Le flot s'était atténué. Roland se ressaisit et repensa à son objectif. Trouver la plante magique. Sauver Lyra Et c'est plein d'énergie, de conviction et d'amour que Roland pénétra dans la mystérieuse forêt de Brocéliande.

II n'y avait aucun bruit. La mousse étouffait le bruit de ses pas, et aucun oiseau ne chantait. C'était calme. Trop calme. Pourtant, l'endroit était paradisiaque :le ruisseau coulait, les arbres feuillus...

Quelque chose attira son regard.

Quelque chose que l'on ne pouvait éviter.

 

C'était un chêne. Le Chêne. Le Chêne de la forêt de Brocéliande, sans doute le plus vieux de tous les arbres qui puissent croître sur terre. II était aussi écrasant par sa grandeur que lui, Roland, l'était par sa beauté. II le toisa pourtant sans aménité :

"Par ma foi, Chêne, que tu es grand! Tu es si majestueux, mais le prévôt ne sortirait pas plus de quelques bons deniers pour te regarder tant que je serai à tes côtés."

- "Et pourquoi donc, jeune homme?" dit le Chêne.

- "Chêne, pour l'amour de Dieu, regarde donc! Je suis beau, rayonnant et désarmant de fraîcheur. Mon visage ne peut être comparé qu'au soleil lui-même. Tu n'es qu'un arbre, Chêne, un simple arbre. Tes seuls mouvements sont tes branches dans le vent.

- Merlin qui réside en cette forêt me protège.

- Bénie soit Viviane qui l'a enfermé ! Que l'Enchanteur me fasse payer un écot pour le crime qui sera fait!"

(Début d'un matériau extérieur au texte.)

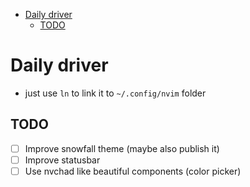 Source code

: <!--toc:start-->

- [Daily driver](#daily-driver)
  - [TODO](#todo)
  <!--toc:end-->

# Daily driver

- just use `ln` to link it to `~/.config/nvim` folder

## TODO

- [ ] Improve snowfall theme (maybe also publish it)
- [ ] Improve statusbar
- [ ] Use nvchad like beautiful components (color picker)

Et pour peser le poids de ses paroles, il arracha un morceau de son écorce, le jeta dans le cours d'eau et s'éloigna de l'arbre dans un rire tonitruant.

II arriva dans une immense clairière. Une petite fleur mauve se tenait au centre. Une voix grave retentit alors:

"Roland, te voilà donc. Voici la fleur de la guérison pour la jeune Lyra. Sache toutefois que la forêt de Brocéliande est bien plus qu'une forêt enchantée. Une forêt de leçons. Peut-être es-tu déjà passé devant..."

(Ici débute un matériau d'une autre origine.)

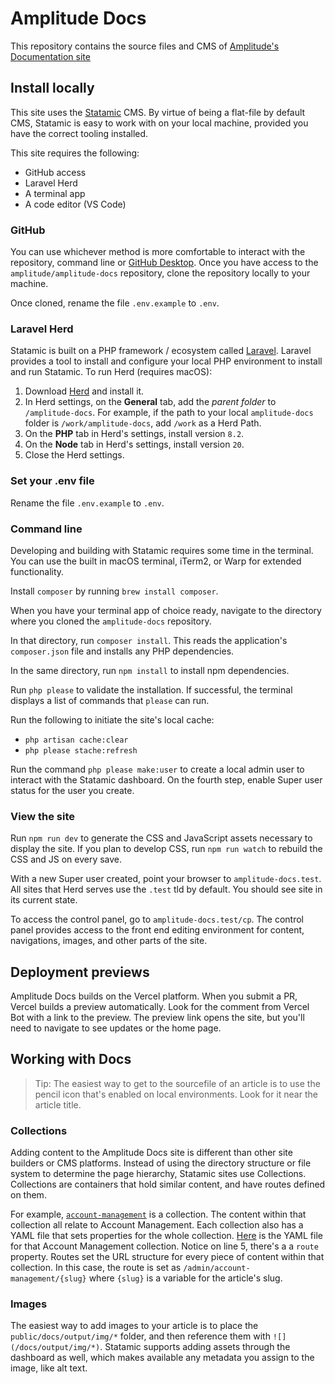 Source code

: <!--vale off-->
# Amplitude Docs

This repository contains the source files and CMS of [Amplitude's Documentation site](https://amplitude.com/docs)

## Install locally

This site uses the [Statamic](https://statamic.com) CMS. By virtue of being a flat-file by default CMS, Statamic is easy to work with on your local machine, provided you have the correct tooling installed.

This site requires the following:
- GitHub access
- Laravel Herd
- A terminal app
- A code editor (VS Code)

### GitHub

You can use whichever method is more comfortable to interact with the repository, command line or [GitHub Desktop](https://desktop.github.com/). Once you have access to the `amplitude/amplitude-docs` repository, clone the repository locally to your machine.

Once cloned, rename the file `.env.example` to `.env`.

### Laravel Herd

Statamic is built on a PHP framework / ecosystem called [Laravel](https://laravel.com). Laravel provides a tool to install and configure your local PHP environment to install and run Statamic. To run Herd (requires macOS):

1. Download [Herd](https://herd.laravel.com/) and install it.
2. In Herd settings, on the **General** tab, add the *parent folder* to `/amplitude-docs`. For example, if the path to your local `amplitude-docs` folder is `/work/amplitude-docs`, add `/work` as a Herd Path.
3. On the **PHP** tab in Herd's settings, install version `8.2`.
4. On the **Node** tab in Herd's settings, install version `20`.
5. Close the Herd settings.

### Set your .env file

Rename the file `.env.example` to `.env`.

### Command line

Developing and building with Statamic requires some time in the terminal. You can use the built in macOS terminal, iTerm2, or Warp for extended functionality.

Install `composer` by running `brew install composer`.

When you have your terminal app of choice ready, navigate to the directory where you cloned the `amplitude-docs` repository.

In that directory, run `composer install`. This reads the application's `composer.json` file and installs any PHP dependencies.

In the same directory, run `npm install` to install npm dependencies.

Run `php please` to validate the installation. If successful, the terminal displays a list of commands that `please` can run.

Run the following to initiate the site's local cache:

- `php artisan cache:clear`
- `php please stache:refresh`

Run the command `php please make:user` to create a local admin user to interact with the Statamic dashboard. On the fourth step, enable Super user status for the user you create.

### View the site

Run `npm run dev` to generate the CSS and JavaScript assets necessary to display the site. If you plan to develop CSS, run `npm run watch` to rebuild the CSS and JS on every save.

With a new Super user created, point your browser to `amplitude-docs.test`. All sites that Herd serves use the `.test` tld by default. You should see site in its current state.

To access the control panel, go to `amplitude-docs.test/cp`. The control panel provides access to the front end editing environment for content, navigations, images, and other parts of the site.

## Deployment previews

Amplitude Docs builds on the Vercel platform. When you submit a PR, Vercel builds a preview automatically. Look for the comment from Vercel Bot with a link to the preview. The preview link opens the site, but you'll need to navigate to see updates or the home page.

## Working with Docs

> Tip: The easiest way to get to the sourcefile of an article is to use the pencil icon that's enabled on local environments. Look for it near the article title.

### Collections

Adding content to the Amplitude Docs site is different than other site builders or CMS platforms. Instead of using the directory structure or file system to determine the page hierarchy, Statamic sites use Collections. Collections are containers that hold similar content, and have routes defined on them. 

For example, [`account-management`](https://github.com/amplitude/amplitude-docs/tree/main/content/collections/account-management/en) is a collection. The content within that collection all relate to Account Management. Each collection also has a YAML file that sets properties for the whole collection. [Here](https://github.com/amplitude/amplitude-docs/blob/main/content/collections/account-management.yaml) is the YAML file for that Account Management collection. Notice on line 5, there's a a `route` property. Routes set the URL structure for every piece of content within that collection. In this case, the route is set as `/admin/account-management/{slug}` where `{slug}` is a variable for the article's slug.

### Images

The easiest way to add images to your article is to place the `public/docs/output/img/*` folder, and then reference them with `![](/docs/output/img/*)`. Statamic supports adding assets through the dashboard as well, which makes available any metadata you assign to the image, like alt text.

La voix se fondit dans le néant. Roland prit la fleur et s'éloigna sans demander son reste. Lyra fut sauvée.

II ne retrouva le chemin de la forêt que lorsque ses cheveux couleur été prirent celles de l'hiver. Sa beauté et sa jeunesse s'étaient envolées comme les feuilles d'un arbre en automne. Une marguerite que l'on effeuille et ses pétales qui s'envolent dans le vent.

"Par ma foi, dit le Chêne, que tu es beau ! Tu es toujours si rayonnant, mais le prévôt ne sortirait pas plus de quelques bons deniers pour te regarder tant que tu seras à mes côtés."

- "Mais pourquoi donc, Chêne?" dit Roland.

- "Pour l'amour de Dieu, regarde donc ! Je suis grand, immense. J'ai encore plusieurs décennies à vivre. Tu n'es qu'un vieil homme, Roland, un vieil homme. Tes seuls mouvements sont tes mains qui tournent les pages du livre que tu lis au coin de la cheminée."

Et pour peser le poids de ses paroles, ses branches se baissèrent et lui arrachèrent l'œil droit pour le jeter dans le cours d'eau.

- "A présent", reprit le Chêne, "n'oublie pas de payer l'écot de dix deniers comme promis à Merlin."

Roland le fit. Mais il pleura tellement de son oeil perdu que le cours d'eau devint un fleuve qui traverse la forêt de Brocéliande.

II retiendra en revanche une précieuse leçon.

 

II ne faut jamais donner de coups si on ne sait pas les contrer.